Le Client/The Salesman/فروشنده (farushande),125 mins., debuted at Cannes May 2016, where Shahab Hosseini won the Best Actor award. The film also showed at 22 other international festivals including Munich, Toronto, Mill Valley, Vancouver and London (not New Yok). French theatrical release 9 Nov. 2016, where the critical response was relatively tepid (AlloCiné press rating 3.4). US theatrical release 27 Jan. 2017, in New York at Angelika Film Center and Lincoln Plaza Cinemas 6, in Los Angeles at Laemle Royal. English-language critics' rating has been overall fine, judging by Metacritic's score: 83%.

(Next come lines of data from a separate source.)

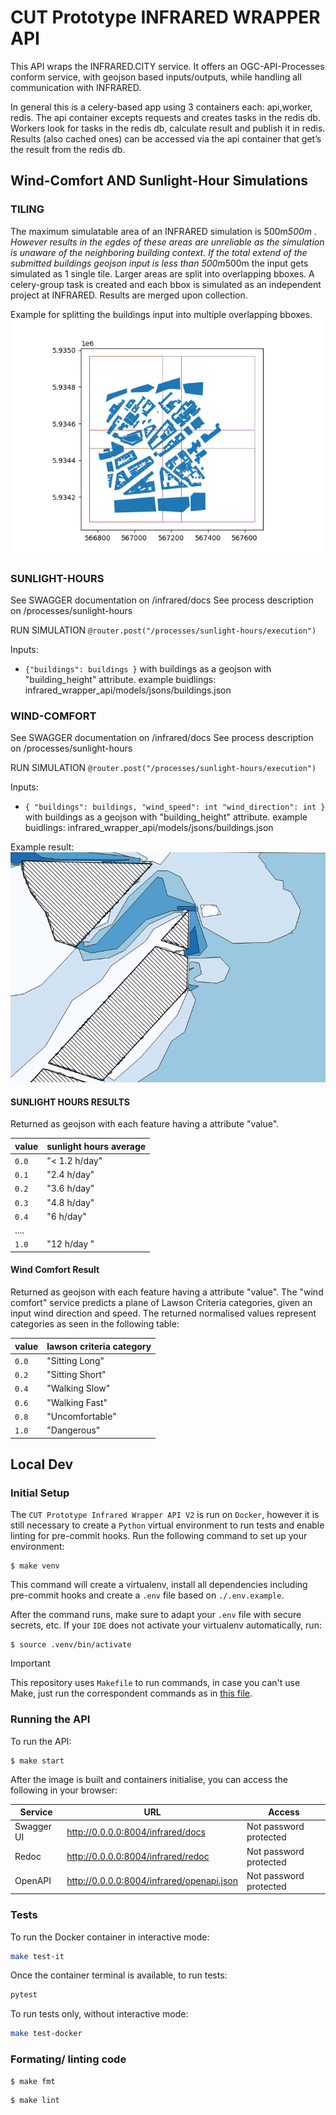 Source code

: # CUT Prototype INFRARED WRAPPER API
This API wraps the INFRARED.CITY service.
It offers an OGC-API-Processes conform service, with geojson based inputs/outputs, while handling all communication with INFRARED.

In general this is a celery-based app using 3 containers each: api,worker, redis. The api container excepts requests and creates tasks in the redis db. Workers look for tasks in the redis db, calculate result and publish it in redis. Results (also cached ones) can be accessed via the api container that get’s the result from the redis db.

## Wind-Comfort AND Sunlight-Hour Simulations

### TILING
The maximum simulatable area of an INFRARED simulation is 500m*500m . 
However results in the egdes of these areas are unreliable as the simulation is unaware of the neighboring building context. 
If the total extend of the submitted buildings geojson input is less than 500m*500m the input gets simulated as 1 single tile.
Larger areas are split into overlapping bboxes. A celery-group task is created and each bbox is simulated as an independent project at INFRARED. 
Results are merged upon collection.

Example for splitting the buildings input into multiple overlapping bboxes.
![buildings_multiple_bboxes.png](buildings_multiple_bboxes.png)


### SUNLIGHT-HOURS
See SWAGGER documentation on /infrared/docs
See process description on /processes/sunlight-hours

RUN SIMULATION `@router.post("/processes/sunlight-hours/execution")`

Inputs: 
- `{"buildings": buildings }` 
with buildings as a geojson with "building_height" attribute.
example buidlings: infrared_wrapper_api/models/jsons/buildings.json

### WIND-COMFORT
See SWAGGER documentation on /infrared/docs
See process description on /processes/sunlight-hours

RUN SIMULATION `@router.post("/processes/sunlight-hours/execution")`

Inputs:
- `{
"buildings": buildings,
"wind_speed": int
"wind_direction": int
} `
with buildings as a geojson with "building_height" attribute.
example buidlings: infrared_wrapper_api/models/jsons/buildings.json
 
Example result:
![example_result.png](example_result.png)

#### SUNLIGHT HOURS RESULTS
Returned as geojson with each feature having a attribute "value".

| value | sunlight hours average   |
| ----- | ------------------------ |
| `0.0` | "< 1.2 h/day"            |
| `0.1` | "2.4 h/day"              |
| `0.2` | "3.6 h/day"              |
| `0.3` | "4.8 h/day"              |
| `0.4` | "6 h/day"                |
| ....
| `1.0` | "12 h/day "              |


#### Wind Comfort Result 
Returned as geojson with each feature having a attribute "value".
The "wind comfort" service predicts a plane of Lawson Criteria categories, given an input wind direction and speed. 
The returned normalised values represent categories as seen in the following table:

| value | lawson criteria category |
| ----- | ------------------------ |
| `0.0` | "Sitting Long"           |
| `0.2` | "Sitting Short"          |
| `0.4` | "Walking Slow"           |
| `0.6` | "Walking Fast"           |
| `0.8` | "Uncomfortable"          |
| `1.0` | "Dangerous"              |


## Local Dev

### Initial Setup

The `CUT Prototype Infrared Wrapper API V2` is run on `Docker`, however it is still necessary to create a `Python` virtual environment to run tests and enable linting for pre-commit hooks. Run the following command to set up your environment: 


```
$ make venv
```

This command will create a virtualenv, install all dependencies including pre-commit hooks and create a `.env` file based on `./.env.example`. 

After the command runs, make sure to adapt your `.env` file with secure secrets, etc.  If your `IDE` does not activate your virtualenv automatically, run: 

```
$ source .venv/bin/activate
```

> [!IMPORTANT]
> This repository uses `Makefile` to run commands, in case you can't use Make, just run the correspondent commands as in [this file](./Makefile).


### Running the API

To run the API: 

```
$ make start
```

After the image is built and containers initialise, you can access the following in your browser: 

| Service    | URL                                       | Access                                      |
|------------|-------------------------------------------|---------------------------------------------|
| Swagger UI | http://0.0.0.0:8004/infrared/docs         | Not password protected                       |
| Redoc      | http://0.0.0.0:8004/infrared/redoc        | Not password protected                       |
| OpenAPI    | http://0.0.0.0:8004/infrared/openapi.json | Not password protected                       |

### Tests 

To run the Docker container in interactive mode:

```bash
make test-it
```

Once the container terminal is available, to run tests: 

```bash
pytest
```

To run tests only, without interactive mode: 

```bash
make test-docker
```

### Formating/ linting code

```
$ make fmt
```

```
$ make lint
```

Previously reviewed on Filmleaf in the Mill Valley Film Festival coverage.

Chris Knipp
01-29-2017, 09:47 PM
Asghar Farhadi's The Salesman is a nominee for Best Foreign Oscar. But with Trump's banning of visa for Iranians he has declared he will not come in protest even though an exception might be made for him. See his statement on Indiewire (http://www.indiewire.com/2017/01/the-salesman-director-asghar-farhadi-oscars-muslim-ban-1201775258/).
Best Foreign Film Nominees (2017)

A Man Called Ove
Hannes Holm

The Salesman
Asghar Farhadi

Toni Erdmann
Maren Ade

Land of Mine
Martin Pieter Zandvliet

Tanna
Bentley Dean, Martin Butler

Chris Knipp
01-30-2017, 10:17 AM
Official statement from the Academy of Motion Pictures about the visa ban.


The Academy celebrates achievement in the art of filmmaking, which seeks to transcend borders and speak to audiences around the world, regardless of national, ethnic, or religious differences. As supporters of filmmakers—and the human rights of all people—around the globe, we find it extremely troubling that Asghar Farhadi, the director of the Oscar-winning film from Iran A Separation, along with the cast and crew of this year’s Oscar-nominated film The Salesman, could be barred from entering the country because of their religion or country of origin.